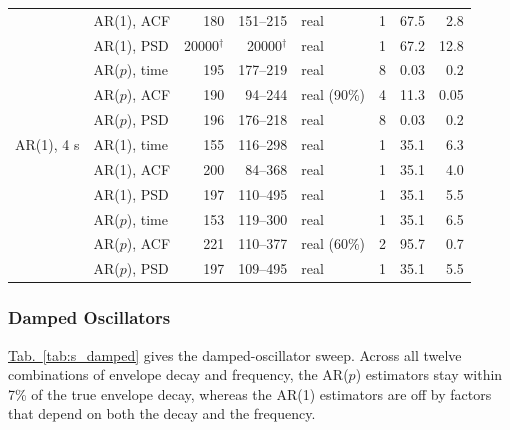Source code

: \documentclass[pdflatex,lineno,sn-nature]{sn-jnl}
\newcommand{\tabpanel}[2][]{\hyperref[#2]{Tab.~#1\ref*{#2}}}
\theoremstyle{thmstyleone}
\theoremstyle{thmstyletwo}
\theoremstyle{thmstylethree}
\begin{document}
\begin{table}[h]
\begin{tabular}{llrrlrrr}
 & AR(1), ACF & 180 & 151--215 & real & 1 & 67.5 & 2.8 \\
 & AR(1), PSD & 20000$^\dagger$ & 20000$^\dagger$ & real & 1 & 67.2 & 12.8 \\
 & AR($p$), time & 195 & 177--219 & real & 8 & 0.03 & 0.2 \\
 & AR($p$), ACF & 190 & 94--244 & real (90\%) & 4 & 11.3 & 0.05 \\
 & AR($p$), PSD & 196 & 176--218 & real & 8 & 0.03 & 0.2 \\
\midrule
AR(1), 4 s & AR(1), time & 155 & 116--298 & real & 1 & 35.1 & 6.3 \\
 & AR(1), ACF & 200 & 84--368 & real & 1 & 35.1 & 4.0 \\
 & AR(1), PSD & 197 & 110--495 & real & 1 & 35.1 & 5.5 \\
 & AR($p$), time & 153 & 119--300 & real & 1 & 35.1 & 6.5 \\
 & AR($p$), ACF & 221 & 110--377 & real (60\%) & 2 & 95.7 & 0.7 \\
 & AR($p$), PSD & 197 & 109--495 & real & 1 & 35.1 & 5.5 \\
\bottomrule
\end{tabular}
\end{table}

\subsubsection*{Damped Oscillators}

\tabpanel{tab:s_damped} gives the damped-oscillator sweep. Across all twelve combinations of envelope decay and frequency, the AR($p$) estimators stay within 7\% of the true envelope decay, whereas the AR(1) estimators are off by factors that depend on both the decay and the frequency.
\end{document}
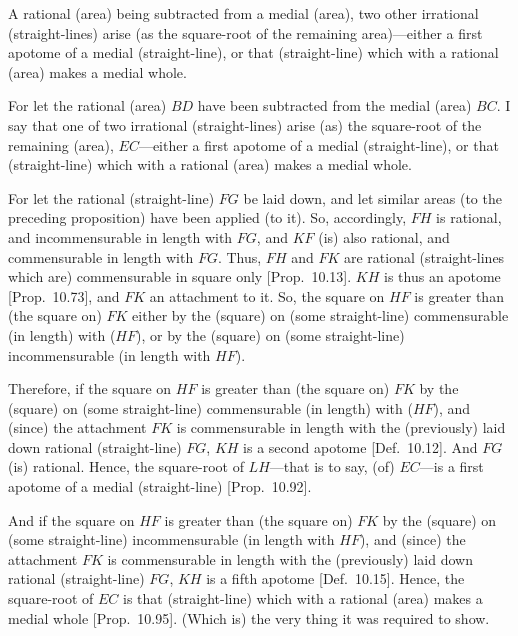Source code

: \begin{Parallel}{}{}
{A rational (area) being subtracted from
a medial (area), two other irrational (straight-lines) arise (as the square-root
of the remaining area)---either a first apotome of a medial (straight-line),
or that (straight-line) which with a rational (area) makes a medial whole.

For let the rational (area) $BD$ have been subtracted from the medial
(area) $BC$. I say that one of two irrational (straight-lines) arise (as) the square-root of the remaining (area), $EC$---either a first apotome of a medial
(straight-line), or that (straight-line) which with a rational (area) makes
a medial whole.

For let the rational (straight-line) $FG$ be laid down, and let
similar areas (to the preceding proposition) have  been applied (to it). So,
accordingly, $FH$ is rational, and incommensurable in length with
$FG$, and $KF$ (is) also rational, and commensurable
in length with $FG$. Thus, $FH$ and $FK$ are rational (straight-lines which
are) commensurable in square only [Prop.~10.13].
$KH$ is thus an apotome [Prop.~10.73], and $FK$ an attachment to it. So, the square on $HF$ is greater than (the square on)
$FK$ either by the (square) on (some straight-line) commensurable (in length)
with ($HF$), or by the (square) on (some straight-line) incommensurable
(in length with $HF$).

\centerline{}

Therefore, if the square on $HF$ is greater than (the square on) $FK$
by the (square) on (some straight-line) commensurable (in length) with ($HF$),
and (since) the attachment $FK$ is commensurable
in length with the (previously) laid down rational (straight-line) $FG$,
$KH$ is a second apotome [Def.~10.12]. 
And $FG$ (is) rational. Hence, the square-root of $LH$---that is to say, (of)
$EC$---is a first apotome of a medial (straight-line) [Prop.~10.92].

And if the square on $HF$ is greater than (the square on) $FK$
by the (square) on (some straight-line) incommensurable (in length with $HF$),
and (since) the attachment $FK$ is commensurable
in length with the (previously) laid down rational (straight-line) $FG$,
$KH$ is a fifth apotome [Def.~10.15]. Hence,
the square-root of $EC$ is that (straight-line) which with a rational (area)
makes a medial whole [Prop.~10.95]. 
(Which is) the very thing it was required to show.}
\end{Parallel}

□ □ □

> [ABOUT THIS EXERCISE]
Check each line above for the word "than" and copy the ones that have it.

> [RESPONSE AREA]
$KH$ is thus an apotome [Prop.~10.73], and $FK$ an attachment to it. So, the square on $HF$ is greater than (the square on)
Therefore, if the square on $HF$ is greater than (the square on) $FK$
And if the square on $HF$ is greater than (the square on) $FK$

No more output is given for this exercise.